- [EXERCISE DESCRIPTION]
Below are records that should be duplicated exactly, with no image retained.

- [SUPPLIED MATERIAL]

===============

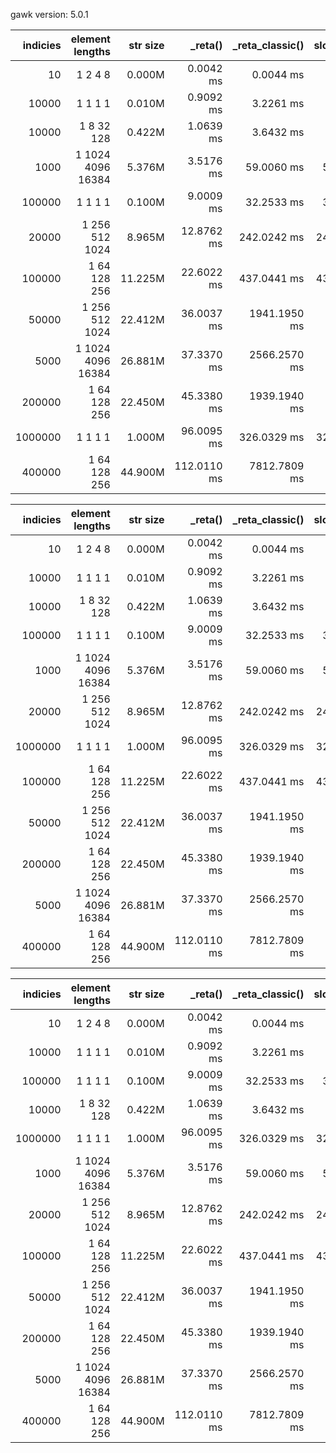 gawk version: 5.0.1

| indicies |      element lengths | str size  |         _reta() | _reta_classic() |    slow_merge() |
|---------:|---------------------:|----------:|----------------:|----------------:|----------------:|
|       10 |              1 2 4 8 |    0.000M |       0.0042 ms |       0.0044 ms |       0.0042 ms |
|    10000 |              1 1 1 1 |    0.010M |       0.9092 ms |       3.2261 ms |       3.0003 ms |
|    10000 |           1 8 32 128 |    0.422M |       1.0639 ms |       3.6432 ms |       3.1879 ms |
|     1000 |    1 1024 4096 16384 |    5.376M |       3.5176 ms |      59.0060 ms |      58.0060 ms |
|   100000 |              1 1 1 1 |    0.100M |       9.0009 ms |      32.2533 ms |      33.7532 ms |
|    20000 |       1 256 512 1024 |    8.965M |      12.8762 ms |     242.0242 ms |     242.0239 ms |
|   100000 |         1 64 128 256 |   11.225M |      22.6022 ms |     437.0441 ms |     431.0431 ms |
|    50000 |       1 256 512 1024 |   22.412M |      36.0037 ms |    1941.1950 ms |    1899.1902 ms |
|     5000 |    1 1024 4096 16384 |   26.881M |      37.3370 ms |    2566.2570 ms |    2569.2570 ms |
|   200000 |         1 64 128 256 |   22.450M |      45.3380 ms |    1939.1940 ms |    1900.1899 ms |
|  1000000 |              1 1 1 1 |    1.000M |      96.0095 ms |     326.0329 ms |     327.0321 ms |
|   400000 |         1 64 128 256 |   44.900M |     112.0110 ms |    7812.7809 ms |    7541.7540 ms |



| indicies |      element lengths | str size  |         _reta() | _reta_classic() |    slow_merge() |
|---------:|---------------------:|----------:|----------------:|----------------:|----------------:|
|       10 |              1 2 4 8 |    0.000M |       0.0042 ms |       0.0044 ms |       0.0042 ms |
|    10000 |              1 1 1 1 |    0.010M |       0.9092 ms |       3.2261 ms |       3.0003 ms |
|    10000 |           1 8 32 128 |    0.422M |       1.0639 ms |       3.6432 ms |       3.1879 ms |
|   100000 |              1 1 1 1 |    0.100M |       9.0009 ms |      32.2533 ms |      33.7532 ms |
|     1000 |    1 1024 4096 16384 |    5.376M |       3.5176 ms |      59.0060 ms |      58.0060 ms |
|    20000 |       1 256 512 1024 |    8.965M |      12.8762 ms |     242.0242 ms |     242.0239 ms |
|  1000000 |              1 1 1 1 |    1.000M |      96.0095 ms |     326.0329 ms |     327.0321 ms |
|   100000 |         1 64 128 256 |   11.225M |      22.6022 ms |     437.0441 ms |     431.0431 ms |
|    50000 |       1 256 512 1024 |   22.412M |      36.0037 ms |    1941.1950 ms |    1899.1902 ms |
|   200000 |         1 64 128 256 |   22.450M |      45.3380 ms |    1939.1940 ms |    1900.1899 ms |
|     5000 |    1 1024 4096 16384 |   26.881M |      37.3370 ms |    2566.2570 ms |    2569.2570 ms |
|   400000 |         1 64 128 256 |   44.900M |     112.0110 ms |    7812.7809 ms |    7541.7540 ms |



| indicies |      element lengths | str size  |         _reta() | _reta_classic() |    slow_merge() |
|---------:|---------------------:|----------:|----------------:|----------------:|----------------:|
|       10 |              1 2 4 8 |    0.000M |       0.0042 ms |       0.0044 ms |       0.0042 ms |
|    10000 |              1 1 1 1 |    0.010M |       0.9092 ms |       3.2261 ms |       3.0003 ms |
|   100000 |              1 1 1 1 |    0.100M |       9.0009 ms |      32.2533 ms |      33.7532 ms |
|    10000 |           1 8 32 128 |    0.422M |       1.0639 ms |       3.6432 ms |       3.1879 ms |
|  1000000 |              1 1 1 1 |    1.000M |      96.0095 ms |     326.0329 ms |     327.0321 ms |
|     1000 |    1 1024 4096 16384 |    5.376M |       3.5176 ms |      59.0060 ms |      58.0060 ms |
|    20000 |       1 256 512 1024 |    8.965M |      12.8762 ms |     242.0242 ms |     242.0239 ms |
|   100000 |         1 64 128 256 |   11.225M |      22.6022 ms |     437.0441 ms |     431.0431 ms |
|    50000 |       1 256 512 1024 |   22.412M |      36.0037 ms |    1941.1950 ms |    1899.1902 ms |
|   200000 |         1 64 128 256 |   22.450M |      45.3380 ms |    1939.1940 ms |    1900.1899 ms |
|     5000 |    1 1024 4096 16384 |   26.881M |      37.3370 ms |    2566.2570 ms |    2569.2570 ms |
|   400000 |         1 64 128 256 |   44.900M |     112.0110 ms |    7812.7809 ms |    7541.7540 ms |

===============

- [ANSWER SECTION]
 gawk version: 5.0.1

| indicies |      element lengths | str size  |         _reta() | _reta_classic() |    slow_merge() |
|---------:|---------------------:|----------:|----------------:|----------------:|----------------:|
|       10 |              1 2 4 8 |    0.000M |       0.0042 ms |       0.0044 ms |       0.0042 ms |
|    10000 |              1 1 1 1 |    0.010M |       0.9092 ms |       3.2261 ms |       3.0003 ms |
|    10000 |           1 8 32 128 |    0.422M |       1.0639 ms |       3.6432 ms |       3.1879 ms |
|     1000 |    1 1024 4096 16384 |    5.376M |       3.5176 ms |      59.0060 ms |      58.0060 ms |
|   100000 |              1 1 1 1 |    0.100M |       9.0009 ms |      32.2533 ms |      33.7532 ms |
|    20000 |       1 256 512 1024 |    8.965M |      12.8762 ms |     242.0242 ms |     242.0239 ms |
|   100000 |         1 64 128 256 |   11.225M |      22.6022 ms |     437.0441 ms |     431.0431 ms |
|    50000 |       1 256 512 1024 |   22.412M |      36.0037 ms |    1941.1950 ms |    1899.1902 ms |
|     5000 |    1 1024 4096 16384 |   26.881M |      37.3370 ms |    2566.2570 ms |    2569.2570 ms |
|   200000 |         1 64 128 256 |   22.450M |      45.3380 ms |    1939.1940 ms |    1900.1899 ms |
|  1000000 |              1 1 1 1 |    1.000M |      96.0095 ms |     326.0329 ms |     327.0321 ms |
|   400000 |         1 64 128 256 |   44.900M |     112.0110 ms |    7812.7809 ms |    7541.7540 ms |



| indicies |      element lengths | str size  |         _reta() | _reta_classic() |    slow_merge() |
|---------:|---------------------:|----------:|----------------:|----------------:|----------------:|
|       10 |              1 2 4 8 |    0.000M |       0.0042 ms |       0.0044 ms |       0.0042 ms |
|    10000 |              1 1 1 1 |    0.010M |       0.9092 ms |       3.2261 ms |       3.0003 ms |
|    10000 |           1 8 32 128 |    0.422M |       1.0639 ms |       3.6432 ms |       3.1879 ms |
|   100000 |              1 1 1 1 |    0.100M |       9.0009 ms |      32.2533 ms |      33.7532 ms |
|     1000 |    1 1024 4096 16384 |    5.376M |       3.5176 ms |      59.0060 ms |      58.0060 ms |
|    20000 |       1 256 512 1024 |    8.965M |      12.8762 ms |     242.0242 ms |     242.0239 ms |
|  1000000 |              1 1 1 1 |    1.000M |      96.0095 ms |     326.0329 ms |     327.0321 ms |
|   100000 |         1 64 128 256 |   11.225M |      22.6022 ms |     437.0441 ms |     431.0431 ms |
|    50000 |       1 256 512 1024 |   22.412M |      36.0037 ms |    1941.1950 ms |    1899.1902 ms |
|   200000 |         1 64 128 256 |   22.450M |      45.3380 ms |    1939.1940 ms |    1900.1899 ms |
|     5000 |    1 1024 4096 16384 |   26.881M |      37.3370 ms |    2566.2570 ms |    2569.2570 ms |
|   400000 |         1 64 128 256 |   44.900M |     112.0110 ms |    7812.7809 ms |    7541.7540 ms |



| indicies |      element lengths | str size  |         _reta() | _reta_classic() |    slow_merge() |
|---------:|---------------------:|----------:|----------------:|----------------:|----------------:|
|       10 |              1 2 4 8 |    0.000M |       0.0042 ms |       0.0044 ms |       0.0042 ms |
|    10000 |              1 1 1 1 |    0.010M |       0.9092 ms |       3.2261 ms |       3.0003 ms |
|   100000 |              1 1 1 1 |    0.100M |       9.0009 ms |      32.2533 ms |      33.7532 ms |
|    10000 |           1 8 32 128 |    0.422M |       1.0639 ms |       3.6432 ms |       3.1879 ms |
|  1000000 |              1 1 1 1 |    1.000M |      96.0095 ms |     326.0329 ms |     327.0321 ms |
|     1000 |    1 1024 4096 16384 |    5.376M |       3.5176 ms |      59.0060 ms |      58.0060 ms |
|    20000 |       1 256 512 1024 |    8.965M |      12.8762 ms |     242.0242 ms |     242.0239 ms |
|   100000 |         1 64 128 256 |   11.225M |      22.6022 ms |     437.0441 ms |     431.0431 ms |
|    50000 |       1 256 512 1024 |   22.412M |      36.0037 ms |    1941.1950 ms |    1899.1902 ms |
|   200000 |         1 64 128 256 |   22.450M |      45.3380 ms |    1939.1940 ms |    1900.1899 ms |
|     5000 |    1 1024 4096 16384 |   26.881M |      37.3370 ms |    2566.2570 ms |    2569.2570 ms |
|   400000 |         1 64 128 256 |   44.900M |     112.0110 ms |    7812.7809 ms |    7541.7540 ms |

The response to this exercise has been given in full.